(Extracted records)

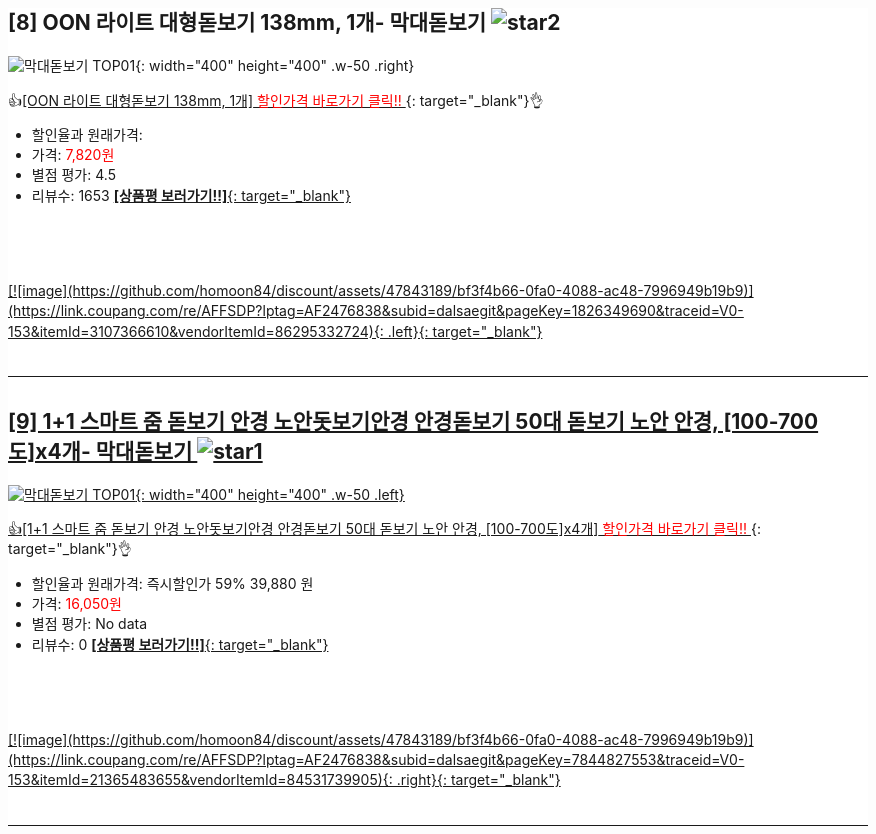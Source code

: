 
        
       
## [8] OON 라이트 대형돋보기 138mm, 1개- 막대돋보기  <img width="81" alt="star2" src="https://user-images.githubusercontent.com/78655692/151471960-29c5febe-c509-4c6d-99f4-a2203eb193c5.png">

![막대돋보기 TOP01](https://thumbnail7.coupangcdn.com/thumbnails/remote/230x230ex/image/vendor_inventory/701a/593016d611b2acd44aa4fbdc6e1bb2d4e10a4ec8aaa4666791d78db46e31.jpg){: width="400" height="400" .w-50 .right}


👍<a href="https://link.coupang.com/re/AFFSDP?lptag=AF2476838&subid=dalsaegit&pageKey=1826349690&traceid=V0-153&itemId=3107366610&vendorItemId=86295332724">[OON 라이트 대형돋보기 138mm, 1개]<font color=red> 할인가격 바로가기 클릭!! </font></a>{: target="_blank"}👌
<br>
- 할인율과 원래가격: 
- 가격: <span style='color:red'>7,820원</span>
- 별점 평가: 4.5
- 리뷰수: 1653 <a href="https://link.coupang.com/re/AFFSDP?lptag=AF2476838&subid=dalsaegit&pageKey=1826349690&traceid=V0-153&itemId=3107366610&vendorItemId=86295332724"> <strong>[상품평 보러가기!!]</strong>{: target="_blank"}
<br>
<br>
<br>
[![image](https://github.com/homoon84/discount/assets/47843189/bf3f4b66-0fa0-4088-ac48-7996949b19b9)](https://link.coupang.com/re/AFFSDP?lptag=AF2476838&subid=dalsaegit&pageKey=1826349690&traceid=V0-153&itemId=3107366610&vendorItemId=86295332724){: .left}{: target="_blank"}
<br>
<br>

---

        
       
## [9] 1+1 스마트 줌 돋보기 안경 노안돗보기안경 안경돋보기 50대 돋보기 노안 안경, [100-700도]x4개- 막대돋보기  <img width="81" alt="star1" src="https://user-images.githubusercontent.com/78655692/151471925-e5f35751-d4b9-416b-b41d-a059267a09e3.png">

![막대돋보기 TOP01](https://thumbnail6.coupangcdn.com/thumbnails/remote/230x230ex/image/vendor_inventory/880d/0aef932e06f530e4672d3673c06b3238a800d9db4439eac23d26abc9dea7.jpg){: width="400" height="400" .w-50 .left}


👍<a href="https://link.coupang.com/re/AFFSDP?lptag=AF2476838&subid=dalsaegit&pageKey=7844827553&traceid=V0-153&itemId=21365483655&vendorItemId=84531739905">[1+1 스마트 줌 돋보기 안경 노안돗보기안경 안경돋보기 50대 돋보기 노안 안경, [100-700도]x4개]<font color=red> 할인가격 바로가기 클릭!! </font></a>{: target="_blank"}👌
<br>
- 할인율과 원래가격: 즉시할인가 59%  39,880   원
- 가격: <span style='color:red'>16,050원</span>
- 별점 평가: No data
- 리뷰수: 0 <a href="https://link.coupang.com/re/AFFSDP?lptag=AF2476838&subid=dalsaegit&pageKey=7844827553&traceid=V0-153&itemId=21365483655&vendorItemId=84531739905"> <strong>[상품평 보러가기!!]</strong>{: target="_blank"}
<br>
<br>
<br>
[![image](https://github.com/homoon84/discount/assets/47843189/bf3f4b66-0fa0-4088-ac48-7996949b19b9)](https://link.coupang.com/re/AFFSDP?lptag=AF2476838&subid=dalsaegit&pageKey=7844827553&traceid=V0-153&itemId=21365483655&vendorItemId=84531739905){: .right}{: target="_blank"}
<br>
<br>

---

**Work to complete**
Taking the lines above, repeat exactly those from the line that contains "- 별점 평가: 4.5" through the line that contains "- 별점 평가: No data", and both of those lines as well. Include nothing else.

**Written answer**
- 별점 평가: 4.5
- 리뷰수: 1653 <a href="https://link.coupang.com/re/AFFSDP?lptag=AF2476838&subid=dalsaegit&pageKey=1826349690&traceid=V0-153&itemId=3107366610&vendorItemId=86295332724"> <strong>[상품평 보러가기!!]</strong>{: target="_blank"}
<br>
<br>
<br>
[![image](https://github.com/homoon84/discount/assets/47843189/bf3f4b66-0fa0-4088-ac48-7996949b19b9)](https://link.coupang.com/re/AFFSDP?lptag=AF2476838&subid=dalsaegit&pageKey=1826349690&traceid=V0-153&itemId=3107366610&vendorItemId=86295332724){: .left}{: target="_blank"}
<br>
<br>

---

        
       
## [9] 1+1 스마트 줌 돋보기 안경 노안돗보기안경 안경돋보기 50대 돋보기 노안 안경, [100-700도]x4개- 막대돋보기  <img width="81" alt="star1" src="https://user-images.githubusercontent.com/78655692/151471925-e5f35751-d4b9-416b-b41d-a059267a09e3.png">

![막대돋보기 TOP01](https://thumbnail6.coupangcdn.com/thumbnails/remote/230x230ex/image/vendor_inventory/880d/0aef932e06f530e4672d3673c06b3238a800d9db4439eac23d26abc9dea7.jpg){: width="400" height="400" .w-50 .left}


👍<a href="https://link.coupang.com/re/AFFSDP?lptag=AF2476838&subid=dalsaegit&pageKey=7844827553&traceid=V0-153&itemId=21365483655&vendorItemId=84531739905">[1+1 스마트 줌 돋보기 안경 노안돗보기안경 안경돋보기 50대 돋보기 노안 안경, [100-700도]x4개]<font color=red> 할인가격 바로가기 클릭!! </font></a>{: target="_blank"}👌
<br>
- 할인율과 원래가격: 즉시할인가 59%  39,880   원
- 가격: <span style='color:red'>16,050원</span>
- 별점 평가: No data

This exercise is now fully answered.